No handlers could be found for logger "paramiko.transport"
Warning: sudo() received nonzero return code -1 while executing 'reboot'!

I am using this code for reboot:

def reboot_():
    with settings(warn_only=True):
        print 'rebooting'
        start_time = time.time()
        reboot(wait=1200)
        print 'reboot took: {} seconds'.format(time.time() - start_time)

The text was updated successfully, but these errors were encountered:

hyperknot · 2016-07-18T15:11:15Z

It is exactly the same with run('reboot')

bitprophet · 2016-07-19T23:52:02Z

It being the same with a manual run is unsurprising - clearly something changed regarding Ubuntu's handling of reboot, SSH connections, etc.

Nothing obvious springs to mind, but reboot() (Fab's, not Linux's) is pretty basic - it simply calls sudo('reboot'), and temporarily tweaks Fabric's general reconnection settings so it can handle reconnecting after a nontrivial reboot sequence (versus the default, which would give up pretty quickly).

See

fabric/fabric/operations.py

Line 1244 in c0224a5

def reboot(wait=120, command='reboot', use_sudo=True):

- you might want to try tweaking that.

Also try enabling Paramiko's logging (see bottom of our troubleshooting page - http://www.fabfile.org/troubleshooting.html) as it might yield a clue.

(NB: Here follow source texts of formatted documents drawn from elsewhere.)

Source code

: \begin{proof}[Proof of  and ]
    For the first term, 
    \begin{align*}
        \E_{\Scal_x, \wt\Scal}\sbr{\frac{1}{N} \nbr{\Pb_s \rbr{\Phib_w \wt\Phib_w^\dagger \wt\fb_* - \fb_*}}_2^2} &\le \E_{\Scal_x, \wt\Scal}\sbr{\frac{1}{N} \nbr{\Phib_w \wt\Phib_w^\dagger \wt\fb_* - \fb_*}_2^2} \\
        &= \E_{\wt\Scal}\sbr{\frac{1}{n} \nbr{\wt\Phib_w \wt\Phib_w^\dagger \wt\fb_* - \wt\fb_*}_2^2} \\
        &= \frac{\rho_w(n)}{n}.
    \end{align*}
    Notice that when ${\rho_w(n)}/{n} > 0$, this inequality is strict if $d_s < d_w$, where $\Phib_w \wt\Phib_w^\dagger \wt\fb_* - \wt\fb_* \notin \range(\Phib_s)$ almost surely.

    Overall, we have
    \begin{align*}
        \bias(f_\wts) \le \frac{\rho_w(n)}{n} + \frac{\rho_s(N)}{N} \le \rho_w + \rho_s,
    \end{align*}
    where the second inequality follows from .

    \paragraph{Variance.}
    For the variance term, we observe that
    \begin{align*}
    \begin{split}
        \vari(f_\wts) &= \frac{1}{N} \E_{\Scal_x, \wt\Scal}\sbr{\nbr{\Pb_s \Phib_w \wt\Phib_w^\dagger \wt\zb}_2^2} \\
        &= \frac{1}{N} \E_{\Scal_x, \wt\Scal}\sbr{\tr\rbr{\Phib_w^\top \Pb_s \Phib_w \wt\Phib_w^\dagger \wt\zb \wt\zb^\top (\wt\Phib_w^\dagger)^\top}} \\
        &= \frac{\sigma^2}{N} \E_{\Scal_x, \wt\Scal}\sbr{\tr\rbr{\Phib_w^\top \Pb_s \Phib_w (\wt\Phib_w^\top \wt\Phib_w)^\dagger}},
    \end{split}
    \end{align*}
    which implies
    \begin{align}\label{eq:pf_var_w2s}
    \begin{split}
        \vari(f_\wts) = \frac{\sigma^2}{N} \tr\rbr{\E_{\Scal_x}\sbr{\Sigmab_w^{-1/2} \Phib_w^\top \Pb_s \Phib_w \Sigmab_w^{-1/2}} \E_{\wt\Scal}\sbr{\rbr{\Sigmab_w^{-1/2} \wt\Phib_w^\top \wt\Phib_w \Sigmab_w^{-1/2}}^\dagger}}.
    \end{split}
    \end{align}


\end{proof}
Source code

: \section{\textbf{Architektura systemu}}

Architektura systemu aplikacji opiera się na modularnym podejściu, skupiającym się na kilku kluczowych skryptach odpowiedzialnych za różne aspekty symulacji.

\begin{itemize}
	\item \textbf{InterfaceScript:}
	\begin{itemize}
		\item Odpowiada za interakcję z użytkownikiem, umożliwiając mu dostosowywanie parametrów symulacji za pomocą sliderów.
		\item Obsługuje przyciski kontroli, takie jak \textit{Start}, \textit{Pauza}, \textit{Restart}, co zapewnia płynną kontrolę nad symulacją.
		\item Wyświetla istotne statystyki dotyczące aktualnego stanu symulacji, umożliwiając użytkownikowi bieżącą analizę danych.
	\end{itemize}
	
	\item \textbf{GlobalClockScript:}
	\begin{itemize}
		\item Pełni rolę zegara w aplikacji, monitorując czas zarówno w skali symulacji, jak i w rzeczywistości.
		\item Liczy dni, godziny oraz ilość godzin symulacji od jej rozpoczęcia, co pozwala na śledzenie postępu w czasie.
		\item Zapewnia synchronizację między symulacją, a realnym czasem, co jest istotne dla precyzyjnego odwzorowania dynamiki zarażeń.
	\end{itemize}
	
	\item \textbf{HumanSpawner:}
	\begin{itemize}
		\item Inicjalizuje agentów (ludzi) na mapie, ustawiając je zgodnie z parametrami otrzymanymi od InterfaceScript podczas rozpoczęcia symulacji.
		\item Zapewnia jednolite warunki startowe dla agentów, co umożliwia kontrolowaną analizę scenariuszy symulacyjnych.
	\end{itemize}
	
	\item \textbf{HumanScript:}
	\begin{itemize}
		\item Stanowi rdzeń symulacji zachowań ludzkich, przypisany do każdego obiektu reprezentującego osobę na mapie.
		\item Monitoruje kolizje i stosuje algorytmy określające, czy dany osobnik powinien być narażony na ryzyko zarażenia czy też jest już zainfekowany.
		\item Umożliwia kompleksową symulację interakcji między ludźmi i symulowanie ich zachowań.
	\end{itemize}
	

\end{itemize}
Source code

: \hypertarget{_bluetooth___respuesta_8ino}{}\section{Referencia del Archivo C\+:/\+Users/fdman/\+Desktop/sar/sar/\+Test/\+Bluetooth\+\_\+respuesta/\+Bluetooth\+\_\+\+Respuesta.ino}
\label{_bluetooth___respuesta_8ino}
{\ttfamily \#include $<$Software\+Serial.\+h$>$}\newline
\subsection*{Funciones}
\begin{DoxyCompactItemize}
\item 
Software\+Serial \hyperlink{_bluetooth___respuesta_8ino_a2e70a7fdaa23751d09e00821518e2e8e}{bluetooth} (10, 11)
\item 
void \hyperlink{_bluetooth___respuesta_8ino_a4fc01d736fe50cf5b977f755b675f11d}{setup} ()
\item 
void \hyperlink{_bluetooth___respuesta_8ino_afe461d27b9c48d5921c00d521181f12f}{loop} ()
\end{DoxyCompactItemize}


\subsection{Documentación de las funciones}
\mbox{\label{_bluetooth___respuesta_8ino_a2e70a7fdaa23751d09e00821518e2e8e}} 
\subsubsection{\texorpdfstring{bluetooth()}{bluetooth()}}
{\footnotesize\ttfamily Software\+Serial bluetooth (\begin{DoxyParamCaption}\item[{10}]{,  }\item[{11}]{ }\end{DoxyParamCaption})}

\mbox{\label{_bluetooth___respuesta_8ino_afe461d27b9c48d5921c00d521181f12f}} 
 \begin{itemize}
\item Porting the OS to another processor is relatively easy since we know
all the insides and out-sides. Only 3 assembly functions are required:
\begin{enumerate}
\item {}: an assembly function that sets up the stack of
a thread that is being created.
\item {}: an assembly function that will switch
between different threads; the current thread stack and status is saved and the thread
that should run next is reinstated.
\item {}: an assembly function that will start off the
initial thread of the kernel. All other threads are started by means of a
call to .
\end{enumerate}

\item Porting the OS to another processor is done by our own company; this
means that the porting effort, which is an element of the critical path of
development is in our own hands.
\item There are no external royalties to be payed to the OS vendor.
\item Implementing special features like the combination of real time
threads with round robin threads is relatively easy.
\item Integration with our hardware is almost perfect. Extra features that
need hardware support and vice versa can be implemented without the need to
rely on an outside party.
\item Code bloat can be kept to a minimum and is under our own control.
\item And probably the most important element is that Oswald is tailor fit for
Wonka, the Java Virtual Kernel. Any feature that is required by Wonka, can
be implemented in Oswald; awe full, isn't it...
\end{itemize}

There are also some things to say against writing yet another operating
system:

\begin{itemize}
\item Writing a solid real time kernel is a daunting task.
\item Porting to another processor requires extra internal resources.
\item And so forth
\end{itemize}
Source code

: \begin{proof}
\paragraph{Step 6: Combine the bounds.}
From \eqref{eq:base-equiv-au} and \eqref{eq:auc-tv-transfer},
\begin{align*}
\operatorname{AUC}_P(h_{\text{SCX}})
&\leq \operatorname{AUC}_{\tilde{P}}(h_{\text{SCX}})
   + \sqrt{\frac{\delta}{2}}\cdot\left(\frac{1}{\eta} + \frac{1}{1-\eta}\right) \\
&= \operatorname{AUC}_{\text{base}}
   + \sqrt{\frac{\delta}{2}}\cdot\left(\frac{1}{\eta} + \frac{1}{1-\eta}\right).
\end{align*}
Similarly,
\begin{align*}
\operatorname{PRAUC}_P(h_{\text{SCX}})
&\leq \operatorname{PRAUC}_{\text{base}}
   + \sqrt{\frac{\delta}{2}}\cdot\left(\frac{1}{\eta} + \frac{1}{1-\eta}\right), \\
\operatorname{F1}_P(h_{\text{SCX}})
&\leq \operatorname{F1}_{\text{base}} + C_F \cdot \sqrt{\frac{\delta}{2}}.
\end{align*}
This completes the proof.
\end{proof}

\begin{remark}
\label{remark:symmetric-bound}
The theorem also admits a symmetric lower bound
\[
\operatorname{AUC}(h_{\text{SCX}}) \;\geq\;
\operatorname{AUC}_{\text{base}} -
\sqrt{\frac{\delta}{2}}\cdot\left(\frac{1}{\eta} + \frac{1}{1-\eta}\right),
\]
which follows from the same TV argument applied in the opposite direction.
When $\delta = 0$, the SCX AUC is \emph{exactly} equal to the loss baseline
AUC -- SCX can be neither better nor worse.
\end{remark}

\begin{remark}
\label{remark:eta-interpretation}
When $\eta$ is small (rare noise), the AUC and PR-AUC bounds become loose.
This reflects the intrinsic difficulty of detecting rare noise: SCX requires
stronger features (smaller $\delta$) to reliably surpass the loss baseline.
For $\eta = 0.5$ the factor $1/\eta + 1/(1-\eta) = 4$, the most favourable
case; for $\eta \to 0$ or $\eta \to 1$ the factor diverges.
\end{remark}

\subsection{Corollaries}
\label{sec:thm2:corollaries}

bitprophet · 2016-07-19T23:59:05Z

Actually, on second thought, it sounds like Ubuntu's reboot is somehow never exiting or submitting an exit code to Fabric's execution handlers (run/sudo), since you note that sudo is what gets mad when you mash Enter after waiting.

If you look at the reboot() code, it expects the sudo('reboot') call to exit eventually, so that it can A) wait a bit and B) initiate reconnection.

The fact that, on Fabric's end, execution is just hanging out within the sudo means something remotely is violating that expectation. Kind of strange. Maybe a bug in Fabric itself, but feels more like bad behavior on the remote end. (P.S.: which fabric version(s) are you seeing this on?)

Offhand thought - we could perhaps set timeout= on the sudo, then except TimeoutException: pass around it. This would ensure that even in this (strange) situation, we default to trying a reconnect.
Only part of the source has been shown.